Wednesday, April 20, 2016

Rethinking Seminaries Part 4


Seminaries present problems because they are based on an academic model.  This means that like any graduate school, you have to pick up and move to take years of classes.  It is true that today many seminaries offer a lot of work over the internet, but that is just watering down the actual point of the seminary, class room instruction. 

Adam Parker penned a very nice letter to his wife about her wonderful labor during his five years in seminary, and I don’t want to diminish the love and care this letter shows to his wife.  I want to emphasize the problem with seminaries this letter shows. 

Adam notes that it took 17 years after his becoming convinced he had a call to ministry to get to the place where he could go to seminary.  Seventeen years!!!!  Now, it was probably lengthened by his marriage and having children, but he did not even meet his wife until two years after he had decided he was called to the ministry.  Adam knew he was called to serve God as a pastor, but took 17 years before he was able to start training for ministry and another 5 to complete it.  In other words if Adam felt called to the ministry at age 22, he is finally able to begin following that call at age 44.  The main reason for the delay is seminary.

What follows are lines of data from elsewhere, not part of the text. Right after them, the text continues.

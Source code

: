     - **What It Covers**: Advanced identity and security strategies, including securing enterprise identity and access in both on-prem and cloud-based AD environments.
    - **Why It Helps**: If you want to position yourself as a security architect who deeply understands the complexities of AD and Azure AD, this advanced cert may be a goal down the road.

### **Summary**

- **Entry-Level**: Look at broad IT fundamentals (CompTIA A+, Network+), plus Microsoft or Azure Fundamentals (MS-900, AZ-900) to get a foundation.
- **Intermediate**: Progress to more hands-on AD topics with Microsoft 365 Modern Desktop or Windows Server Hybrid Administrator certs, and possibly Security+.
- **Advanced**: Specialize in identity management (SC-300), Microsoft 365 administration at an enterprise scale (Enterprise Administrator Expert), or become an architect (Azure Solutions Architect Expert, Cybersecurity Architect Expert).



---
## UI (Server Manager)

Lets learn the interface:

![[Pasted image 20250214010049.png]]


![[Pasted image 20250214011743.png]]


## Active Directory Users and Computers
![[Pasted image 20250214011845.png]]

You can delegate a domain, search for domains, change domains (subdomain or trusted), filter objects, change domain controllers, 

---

Seminaries are expensive.  They usually have multiple professors (three at least) who need full time salaries, and probably a full time fundraiser.  Also they are going to need some part time staff like a secretary or two, maybe a janitor, and probably one professor who only teaches from time to time, but makes the catalog look better.  This does not include insurance, a building, and travel expenses, promotional material, and office supplies.  We could go on, but the point is it takes money and lots of it to run a seminary.  At least a portion of that is going to come from the student in tuition. 

Seminaries also take time.  Remember the whole model is class room based, so we have to be in a class room for classes.  You need to be in class to earn three credit hours for each class.  There are academic standards to be met, so you can’t just pretend a class earns three credit hours.  You actually have to meet enough to earn it.  Plus you need to be doing out of class work, and so many hours per every hour in class is expected (Academic standards again).  And you need to do it for at least three years so that the degree looks academically rigorous enough.  This makes full time employment during school difficult.  If you have full time employment, it makes full time school difficult, expanding the number of years you are there. 

I don’t know how old Adam is, but what I do know is that seminary has cost him 22 years of serving the church and following his calling.  Yes, he apparently has preached some while in seminary.  That is good.  The Jackson area benefits from having so many students able to help with preaching.  But, guest preaching during seminary is more like filling in than working in the church. 

It is amazing to think that the way we train people to work in the church so far removes them from the church.  It takes them into a setting they will never see again in church work.  And it stops them from actually being able to do what they feel called to do for something like 22 years.  There has to be a better way.

2 Comments:

Jeremy B said...

Any thoughts on the PCA LAMP program?

Lee said...

This is the first I am reading about LAMP, but the apprenticeship model is what I think would work best. It is what the church used for generations after all.